The 53-year-old actor portrays the now-monarch when he was Prince of Wales in the upcoming season of the Netflix series 'The Crown', and he found moments such as him getting frustrated by a leaky pen during televised proceedings to be most "endearing".

Speaking to Radio Times magazine, Dominic said: "I've always really liked him, and I think that was enhanced in most people's eyes by the funeral, his involvement in it, and his accession, particularly the unguarded moments, which were really endearing and so different from the Queen.

"'That bloody pen.' My affection for him has grown even more."

Dominic also felt "extremely sympathetic" to King Charles and his now-wife Queen Consort Camilla after re-enacting the infamous 'Camillagate' scandal.

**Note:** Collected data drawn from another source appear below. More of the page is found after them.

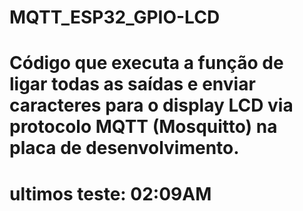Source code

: # MQTT_ESP32_GPIO-LCD

# Código que executa a função de ligar todas as saídas e enviar caracteres para o display LCD via protocolo MQTT (Mosquitto) na placa de desenvolvimento.

# ultimos teste: 02:09AM
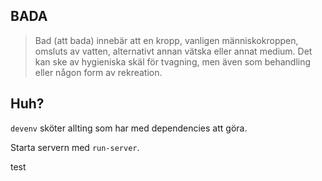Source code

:## BADA

> Bad (att bada) innebär att en kropp, vanligen människokroppen, omsluts av vatten, alternativt annan vätska eller annat medium. Det kan ske av hygieniska skäl för tvagning, men även som behandling eller någon form av rekreation.

## Huh?

`devenv` sköter allting som har med dependencies att göra.

Starta servern med `run-server`.


test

In 1993, an intimate conversation between Charles and his lover had been recorded years before it was made public, and Dominic recently admitted revisiting the call, which included the royal telling Camilla he wanted to "live inside" her trousers but it would be just his luck to be reincarnated as a tampon, has given him a new take on the controversy.

He said: "I remember thinking it was something so sordid and deeply, deeply embarrassing [at the time].

"Looking back on it, and having to play it, what you're conscious of is that the blame was not with these two people, two lovers, who were having a private conversation.

"What's really [clear now] is how invasive and disgusting was the press's attention to it, that they printed it out verbatim and you could call a number and listen to the actual tape.

"I think it made me extremely sympathetic towards the two of them and what they'd gone through."

Both Dominic and his co-star, Olivia Williams - who plays Camilla - were keen to show the couple as sympathetically as possible.

He said: "[Olivia is] extremely bright, she's extremely forthright, and she had straightaway a sympathy for Camilla, that I shared actually. We both felt that we wanted to do right by our characters. We felt the odds were slightly stacked against their relationship and we wanted to try and bring it across in as sympathetic a light as we could."